- WHAT THE EXERCISE ASKS -
Gather all lines with "their" from the records.

(Records from a data source)
----

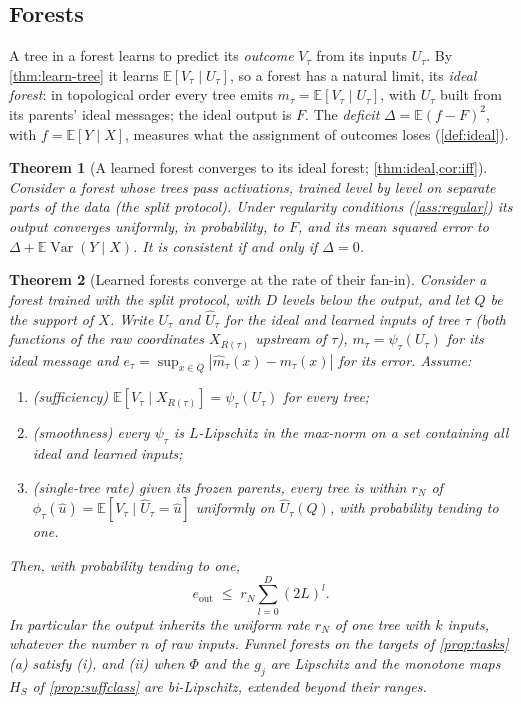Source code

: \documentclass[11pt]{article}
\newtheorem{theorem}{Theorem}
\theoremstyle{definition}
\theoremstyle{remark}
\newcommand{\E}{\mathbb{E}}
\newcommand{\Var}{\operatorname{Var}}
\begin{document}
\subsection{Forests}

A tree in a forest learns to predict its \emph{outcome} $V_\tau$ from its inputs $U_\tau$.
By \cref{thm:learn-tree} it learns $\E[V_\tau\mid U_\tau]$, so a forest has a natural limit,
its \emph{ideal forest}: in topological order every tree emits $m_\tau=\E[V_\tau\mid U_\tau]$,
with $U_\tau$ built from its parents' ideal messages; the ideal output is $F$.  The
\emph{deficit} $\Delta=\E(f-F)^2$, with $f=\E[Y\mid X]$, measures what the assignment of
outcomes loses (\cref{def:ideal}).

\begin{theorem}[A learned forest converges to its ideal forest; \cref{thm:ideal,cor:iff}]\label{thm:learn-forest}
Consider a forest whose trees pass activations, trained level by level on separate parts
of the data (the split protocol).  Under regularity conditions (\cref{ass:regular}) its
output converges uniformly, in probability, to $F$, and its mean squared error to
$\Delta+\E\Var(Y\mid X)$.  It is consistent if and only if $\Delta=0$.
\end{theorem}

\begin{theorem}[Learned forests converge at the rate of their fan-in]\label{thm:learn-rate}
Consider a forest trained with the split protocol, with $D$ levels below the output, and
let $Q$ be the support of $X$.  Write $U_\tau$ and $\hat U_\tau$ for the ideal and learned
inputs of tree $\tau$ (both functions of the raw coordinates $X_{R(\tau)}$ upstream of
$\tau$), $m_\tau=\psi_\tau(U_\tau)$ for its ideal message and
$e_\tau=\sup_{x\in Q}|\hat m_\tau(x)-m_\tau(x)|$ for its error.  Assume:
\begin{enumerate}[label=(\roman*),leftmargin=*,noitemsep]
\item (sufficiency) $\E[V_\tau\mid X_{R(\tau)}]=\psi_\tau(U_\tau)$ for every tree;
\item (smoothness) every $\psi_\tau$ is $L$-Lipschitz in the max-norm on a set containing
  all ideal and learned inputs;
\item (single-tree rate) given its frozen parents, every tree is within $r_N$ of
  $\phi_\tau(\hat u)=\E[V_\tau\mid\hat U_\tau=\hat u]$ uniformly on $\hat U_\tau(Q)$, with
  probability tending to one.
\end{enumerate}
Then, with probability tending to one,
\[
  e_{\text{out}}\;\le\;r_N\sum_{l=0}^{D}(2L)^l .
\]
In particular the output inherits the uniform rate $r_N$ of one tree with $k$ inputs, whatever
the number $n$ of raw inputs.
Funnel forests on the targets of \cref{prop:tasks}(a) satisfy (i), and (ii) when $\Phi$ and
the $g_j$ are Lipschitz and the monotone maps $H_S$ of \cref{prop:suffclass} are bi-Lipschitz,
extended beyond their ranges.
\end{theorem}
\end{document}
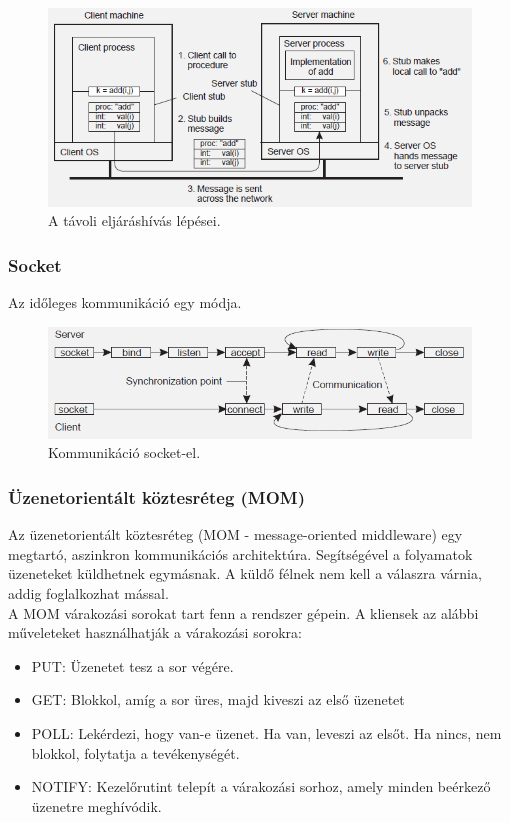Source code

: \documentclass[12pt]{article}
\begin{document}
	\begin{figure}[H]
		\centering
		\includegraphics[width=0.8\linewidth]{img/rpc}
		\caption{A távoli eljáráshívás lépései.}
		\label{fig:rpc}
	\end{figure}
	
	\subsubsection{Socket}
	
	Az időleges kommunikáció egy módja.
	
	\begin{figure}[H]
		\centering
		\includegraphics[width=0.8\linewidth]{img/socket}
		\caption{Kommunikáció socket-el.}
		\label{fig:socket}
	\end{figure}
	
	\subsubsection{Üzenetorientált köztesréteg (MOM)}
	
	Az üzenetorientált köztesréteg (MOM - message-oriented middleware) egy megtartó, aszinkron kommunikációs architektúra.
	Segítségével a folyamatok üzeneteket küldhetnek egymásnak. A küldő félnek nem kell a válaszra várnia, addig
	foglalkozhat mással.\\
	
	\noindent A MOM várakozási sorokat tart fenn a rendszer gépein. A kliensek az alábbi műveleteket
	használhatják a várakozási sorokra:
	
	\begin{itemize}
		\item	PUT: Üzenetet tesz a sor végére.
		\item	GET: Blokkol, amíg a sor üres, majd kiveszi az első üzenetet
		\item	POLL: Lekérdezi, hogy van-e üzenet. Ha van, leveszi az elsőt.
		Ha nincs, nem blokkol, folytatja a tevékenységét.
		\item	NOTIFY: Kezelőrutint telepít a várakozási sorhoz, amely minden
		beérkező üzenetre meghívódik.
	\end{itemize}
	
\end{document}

----

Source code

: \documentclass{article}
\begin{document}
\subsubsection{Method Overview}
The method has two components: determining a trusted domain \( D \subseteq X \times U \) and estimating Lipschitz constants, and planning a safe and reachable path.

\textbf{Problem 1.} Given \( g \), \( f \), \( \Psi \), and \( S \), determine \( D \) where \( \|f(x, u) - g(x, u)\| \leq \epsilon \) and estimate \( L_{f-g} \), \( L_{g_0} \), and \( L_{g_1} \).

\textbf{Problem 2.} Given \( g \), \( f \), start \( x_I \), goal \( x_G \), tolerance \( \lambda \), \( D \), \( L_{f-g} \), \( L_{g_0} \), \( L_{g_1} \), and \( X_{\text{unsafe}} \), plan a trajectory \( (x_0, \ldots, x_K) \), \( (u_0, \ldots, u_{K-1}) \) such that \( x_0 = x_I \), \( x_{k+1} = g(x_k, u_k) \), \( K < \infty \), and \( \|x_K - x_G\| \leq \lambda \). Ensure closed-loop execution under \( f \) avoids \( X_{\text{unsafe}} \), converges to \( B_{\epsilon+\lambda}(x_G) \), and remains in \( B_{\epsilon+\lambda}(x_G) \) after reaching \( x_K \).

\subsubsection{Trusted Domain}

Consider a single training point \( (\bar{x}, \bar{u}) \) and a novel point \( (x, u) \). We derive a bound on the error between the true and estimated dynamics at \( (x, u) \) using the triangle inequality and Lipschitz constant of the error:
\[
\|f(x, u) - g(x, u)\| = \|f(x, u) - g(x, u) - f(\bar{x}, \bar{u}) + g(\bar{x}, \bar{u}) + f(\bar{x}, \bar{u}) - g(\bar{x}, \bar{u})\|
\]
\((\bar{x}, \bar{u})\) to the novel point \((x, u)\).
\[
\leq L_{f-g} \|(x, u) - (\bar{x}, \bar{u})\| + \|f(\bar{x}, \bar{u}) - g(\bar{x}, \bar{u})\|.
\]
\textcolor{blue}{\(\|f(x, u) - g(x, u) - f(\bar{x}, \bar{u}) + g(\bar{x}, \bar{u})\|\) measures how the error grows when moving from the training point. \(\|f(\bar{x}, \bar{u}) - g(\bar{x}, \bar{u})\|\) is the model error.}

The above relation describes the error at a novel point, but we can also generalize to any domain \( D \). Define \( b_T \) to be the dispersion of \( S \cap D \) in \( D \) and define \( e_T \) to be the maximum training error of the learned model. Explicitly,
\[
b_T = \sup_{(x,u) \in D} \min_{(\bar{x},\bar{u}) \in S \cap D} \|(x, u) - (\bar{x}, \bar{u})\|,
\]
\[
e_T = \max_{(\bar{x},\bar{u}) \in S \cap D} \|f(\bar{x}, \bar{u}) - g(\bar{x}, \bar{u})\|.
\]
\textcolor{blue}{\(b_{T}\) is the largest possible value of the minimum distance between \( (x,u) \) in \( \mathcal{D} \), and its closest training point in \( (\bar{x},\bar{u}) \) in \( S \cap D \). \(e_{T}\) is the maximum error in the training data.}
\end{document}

----

- RESPONSE FOR THIS EXERCISE -
\begin{theorem}[Learned forests converge at the rate of their fan-in]\label{thm:learn-rate}
extended beyond their ranges.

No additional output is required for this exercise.